### [Description of the task]
Tally up the lines below that carry the word "multiprocessor", answering with the figure alone.

Data records

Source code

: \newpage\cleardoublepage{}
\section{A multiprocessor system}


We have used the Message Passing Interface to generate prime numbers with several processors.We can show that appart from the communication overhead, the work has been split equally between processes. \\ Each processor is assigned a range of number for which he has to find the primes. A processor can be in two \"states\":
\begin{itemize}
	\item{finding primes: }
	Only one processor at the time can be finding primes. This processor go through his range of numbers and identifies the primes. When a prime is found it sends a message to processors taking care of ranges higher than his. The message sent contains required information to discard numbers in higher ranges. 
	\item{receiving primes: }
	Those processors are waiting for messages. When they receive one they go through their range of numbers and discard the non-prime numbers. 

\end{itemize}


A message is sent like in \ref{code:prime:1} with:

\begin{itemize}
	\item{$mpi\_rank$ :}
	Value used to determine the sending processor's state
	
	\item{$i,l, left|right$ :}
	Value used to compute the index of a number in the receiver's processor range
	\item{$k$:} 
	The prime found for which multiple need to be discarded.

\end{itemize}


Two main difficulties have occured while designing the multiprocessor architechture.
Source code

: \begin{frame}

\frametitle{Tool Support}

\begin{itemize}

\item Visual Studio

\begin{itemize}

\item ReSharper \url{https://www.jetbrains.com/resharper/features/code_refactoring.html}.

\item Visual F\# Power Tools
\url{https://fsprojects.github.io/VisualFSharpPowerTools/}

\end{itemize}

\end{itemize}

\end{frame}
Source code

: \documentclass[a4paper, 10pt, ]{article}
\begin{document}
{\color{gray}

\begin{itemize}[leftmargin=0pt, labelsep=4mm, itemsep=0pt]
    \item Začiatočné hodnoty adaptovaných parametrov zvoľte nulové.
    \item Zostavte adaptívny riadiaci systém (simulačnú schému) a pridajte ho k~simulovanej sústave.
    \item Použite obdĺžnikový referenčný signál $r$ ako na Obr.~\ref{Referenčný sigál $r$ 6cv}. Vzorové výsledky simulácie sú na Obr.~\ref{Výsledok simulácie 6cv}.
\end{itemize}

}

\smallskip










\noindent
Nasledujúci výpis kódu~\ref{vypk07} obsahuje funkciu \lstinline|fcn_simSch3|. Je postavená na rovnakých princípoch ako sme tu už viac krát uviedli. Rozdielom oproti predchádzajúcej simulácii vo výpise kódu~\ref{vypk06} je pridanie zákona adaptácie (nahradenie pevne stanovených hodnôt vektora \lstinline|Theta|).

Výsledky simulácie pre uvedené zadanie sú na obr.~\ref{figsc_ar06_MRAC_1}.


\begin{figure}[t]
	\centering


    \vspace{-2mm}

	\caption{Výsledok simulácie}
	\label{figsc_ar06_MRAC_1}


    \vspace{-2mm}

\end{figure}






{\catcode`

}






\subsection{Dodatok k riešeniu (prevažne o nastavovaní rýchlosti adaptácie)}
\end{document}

* * *

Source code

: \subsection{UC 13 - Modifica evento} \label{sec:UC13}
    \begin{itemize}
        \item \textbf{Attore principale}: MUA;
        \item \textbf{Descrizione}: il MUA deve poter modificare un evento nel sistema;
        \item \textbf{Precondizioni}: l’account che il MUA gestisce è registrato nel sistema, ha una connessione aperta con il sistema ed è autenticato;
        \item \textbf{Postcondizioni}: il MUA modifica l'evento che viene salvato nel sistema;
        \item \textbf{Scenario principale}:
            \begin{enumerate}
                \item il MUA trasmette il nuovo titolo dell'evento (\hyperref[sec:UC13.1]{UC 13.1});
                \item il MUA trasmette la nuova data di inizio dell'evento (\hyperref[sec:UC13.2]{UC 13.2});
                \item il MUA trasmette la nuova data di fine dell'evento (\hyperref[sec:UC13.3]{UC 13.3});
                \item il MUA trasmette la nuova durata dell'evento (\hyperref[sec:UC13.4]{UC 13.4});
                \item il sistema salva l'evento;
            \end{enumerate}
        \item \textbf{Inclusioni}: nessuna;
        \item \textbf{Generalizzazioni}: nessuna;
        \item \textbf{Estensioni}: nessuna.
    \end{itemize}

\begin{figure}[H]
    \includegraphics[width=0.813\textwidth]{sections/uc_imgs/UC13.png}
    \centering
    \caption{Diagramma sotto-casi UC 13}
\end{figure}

---

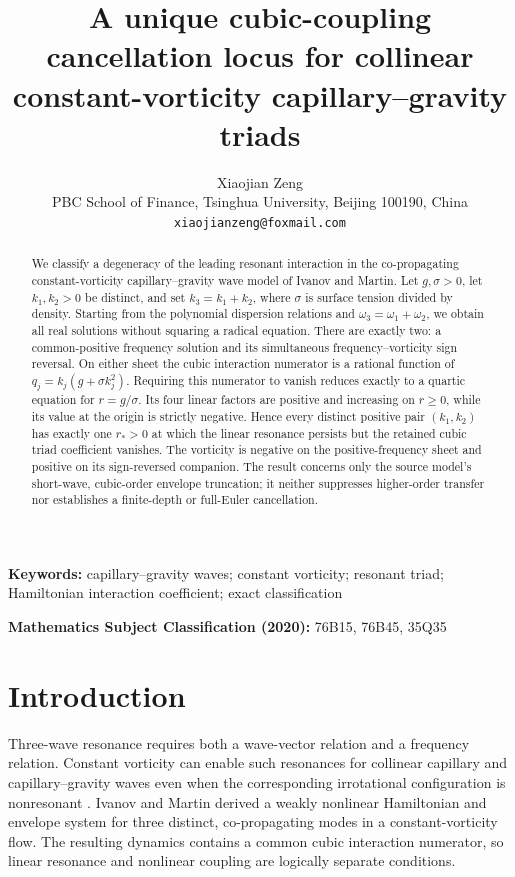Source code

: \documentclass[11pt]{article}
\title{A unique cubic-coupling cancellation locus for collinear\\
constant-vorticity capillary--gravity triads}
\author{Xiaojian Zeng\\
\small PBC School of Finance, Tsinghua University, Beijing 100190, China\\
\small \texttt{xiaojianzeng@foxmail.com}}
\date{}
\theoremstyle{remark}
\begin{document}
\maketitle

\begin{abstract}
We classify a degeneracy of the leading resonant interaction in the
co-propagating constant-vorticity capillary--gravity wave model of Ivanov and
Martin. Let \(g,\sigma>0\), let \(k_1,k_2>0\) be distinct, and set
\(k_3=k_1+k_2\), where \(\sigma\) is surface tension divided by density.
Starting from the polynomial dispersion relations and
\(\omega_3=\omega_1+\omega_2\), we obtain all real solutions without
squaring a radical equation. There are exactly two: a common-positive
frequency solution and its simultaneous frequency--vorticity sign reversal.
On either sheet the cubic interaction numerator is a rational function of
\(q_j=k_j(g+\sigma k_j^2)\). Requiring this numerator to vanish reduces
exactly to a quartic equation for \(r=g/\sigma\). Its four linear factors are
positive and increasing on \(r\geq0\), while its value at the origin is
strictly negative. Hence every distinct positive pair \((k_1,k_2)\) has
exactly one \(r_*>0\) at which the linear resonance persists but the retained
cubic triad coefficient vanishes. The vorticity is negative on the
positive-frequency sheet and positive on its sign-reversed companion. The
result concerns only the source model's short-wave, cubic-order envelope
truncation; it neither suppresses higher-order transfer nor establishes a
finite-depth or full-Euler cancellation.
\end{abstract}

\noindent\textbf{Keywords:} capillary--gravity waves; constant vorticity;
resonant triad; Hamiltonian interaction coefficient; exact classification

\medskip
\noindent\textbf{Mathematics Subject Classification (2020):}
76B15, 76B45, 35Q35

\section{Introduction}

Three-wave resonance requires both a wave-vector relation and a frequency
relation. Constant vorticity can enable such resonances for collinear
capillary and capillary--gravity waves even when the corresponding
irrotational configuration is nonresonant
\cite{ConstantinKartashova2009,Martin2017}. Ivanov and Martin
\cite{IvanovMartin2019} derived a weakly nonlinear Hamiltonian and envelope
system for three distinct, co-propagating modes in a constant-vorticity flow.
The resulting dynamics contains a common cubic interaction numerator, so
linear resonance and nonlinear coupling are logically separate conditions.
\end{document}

### [Output for this task]
2